When I look at the ways that Jesus led His disciples, I am struck by His example of humility. In Mark 1:17, Jesus invited his first disciples to “Come, follow me.” This was an invitation to follow His example, but it was also an invitation to relationship, to learning to live as Jesus lived. But Jesus knew that if the disciples only ever went where He went or did what He did, then they wouldn’t really truly take ownership for the power and authority He was actually giving them. So, not long after He invited them to follow Him, He also “sent them out two by two and gave them authority over evil spirits” (Mark 6:7). Jesus let them go out and do ministry in His name without hovering over them to make sure they did it the “right way.”
And when they returned they told Jesus about all that they had done and seen, their successes and failures. Even as they are debriefing their experiences, a crowd gathered to hear Jesus teach. They were hungry and the disciples who had just been out doing ministry turn to Jesus for what to do next. Jesus puts the ball back in their court. He tells them to “give them something to eat”(Mark 6:37). He passes them the baton, giving them the opportunity to take the lead. Now, we know that the disciples fumbled this one as they struggled to grasp the difference between faith in God and physical reality. We know that Jesus, not the disciples,multiplied the bread and fish and there was plenty to eat. This foible on the part of the disciples did not define their future ministry and leadership, though. We see after Christ’s death and resurrection that these men, who could barely grasp the vision Christ was setting before them, were filled with the Spirit’s power and became the bold and radical leaders who carried on the relentless truth that Jesus lived, died, and was resurrected for us. And those men changed the world as they strode ahead and carried the gospel to places it had never been before.

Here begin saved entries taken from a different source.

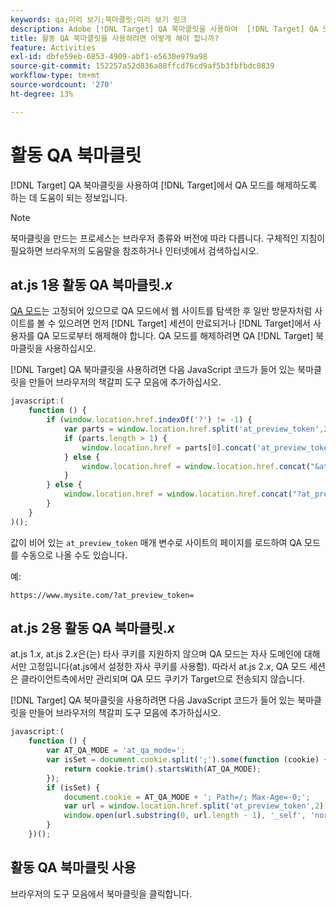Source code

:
 ```yaml
---
keywords: qa;미리 보기;북마클릿;미리 보기 링크
description: Adobe [!DNL Target] QA 북마클릿을 사용하여  [!DNL Target] QA 모드를 강제로 해제하는 방법을 알아봅니다.
title: 활동 QA 북마클릿을 사용하려면 어떻게 해야 합니까?
feature: Activities
exl-id: dbfe59eb-6853-4909-abf1-e5630e979a98
source-git-commit: 152257a52d836a88ffcd76cd9af5b3fbfbdc0839
workflow-type: tm+mt
source-wordcount: '270'
ht-degree: 13%

---
```


# 활동 QA 북마클릿

[!DNL Target] QA 북마클릿을 사용하여 [!DNL Target]에서 QA 모드를 해제하도록 하는 데 도움이 되는 정보입니다.

>[!NOTE]
>
>북마클릿을 만드는 프로세스는 브라우저 종류와 버전에 따라 다릅니다. 구체적인 지침이 필요하면 브라우저의 도움말을 참조하거나 인터넷에서 검색하십시오.

## at.js 1용 활동 QA 북마클릿.*x*

[QA 모드](/help/main/c-activities/c-activity-qa/activity-qa.md)는 고정되어 있으므로 QA 모드에서 웹 사이트를 탐색한 후 일반 방문자처럼 사이트를 볼 수 있으려면 먼저 [!DNL Target] 세션이 만료되거나 [!DNL Target]에서 사용자를 QA 모드로부터 해제해야 합니다. QA 모드를 해제하려면 QA [!DNL Target] 북마클릿을 사용하십시오.

[!DNL Target] QA 북마클릿을 사용하려면 다음 JavaScript 코드가 들어 있는 북마클릿을 만들어 브라우저의 책갈피 도구 모음에 추가하십시오.

```javascript
javascript:(
    function () {
        if (window.location.href.indexOf('?') != -1) {
            var parts = window.location.href.split('at_preview_token',2);
            if (parts.length > 1) {
                window.location.href = parts[0].concat('at_preview_token=');
            } else {
                window.location.href = window.location.href.concat("&at_preview_token=")
            }
        } else {
            window.location.href = window.location.href.concat("?at_preview_token=")
        }
    }
)();
```

값이 비어 있는 `at_preview_token` 매개 변수로 사이트의 페이지를 로드하여 QA 모드를 수동으로 나올 수도 있습니다.

예:

`https://www.mysite.com/?at_preview_token=`

## at.js 2용 활동 QA 북마클릿.*x*

at.js 1.*x*, at.js 2.*x*&#x200B;은(는) 타사 쿠키를 지원하지 않으며 QA 모드는 자사 도메인에 대해서만 고정입니다(at.js에서 설정한 자사 쿠키를 사용함). 따라서 at.js 2.*x*, QA 모드 세션은 클라이언트측에서만 관리되며 QA 모드 쿠키가 Target으로 전송되지 않습니다.

[!DNL Target] QA 북마클릿을 사용하려면 다음 JavaScript 코드가 들어 있는 북마클릿을 만들어 브라우저의 책갈피 도구 모음에 추가하십시오.

```javascript
javascript:(
    function () {
        var AT_QA_MODE = 'at_qa_mode=';
        var isSet = document.cookie.split(';').some(function (cookie) {
            return cookie.trim().startsWith(AT_QA_MODE);
        });
        if (isSet) {
            document.cookie = AT_QA_MODE + '; Path=/; Max-Age=-0;';
            var url = window.location.href.split('at_preview_token',2)[0];
            window.open(url.substring(0, url.length - 1), '_self', 'noreferrer');
        }
    })();
```

## 활동 QA 북마클릿 사용

브라우저의 도구 모음에서 북마클릿을 클릭합니다.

You see Jesus knew that these ordinary men would need to follow Him. They would need walk alongside Him and learn from Him. But they would also need to be able to carry on the truth of His life and death when He was no longer physically with them.
What would it look like for me to let those who may be younger or less experienced take the lead? Can I trust that my value is not diminished by another’s ability to do what I can do and maybe a little more? Will I have the humility to learn from those who are younger or less experienced than me? Am I seeking to promote myself and what I can do or am I simply being obedient to what God has called me to? Am I willing to lead from behind as well as from the front?
These questions and more leave me in awe that God never stops transforming us and teaching us on this journey we are on. Will I stop and sit in the discomfort of what He may be leading me to lay down, in order that He might be glorified?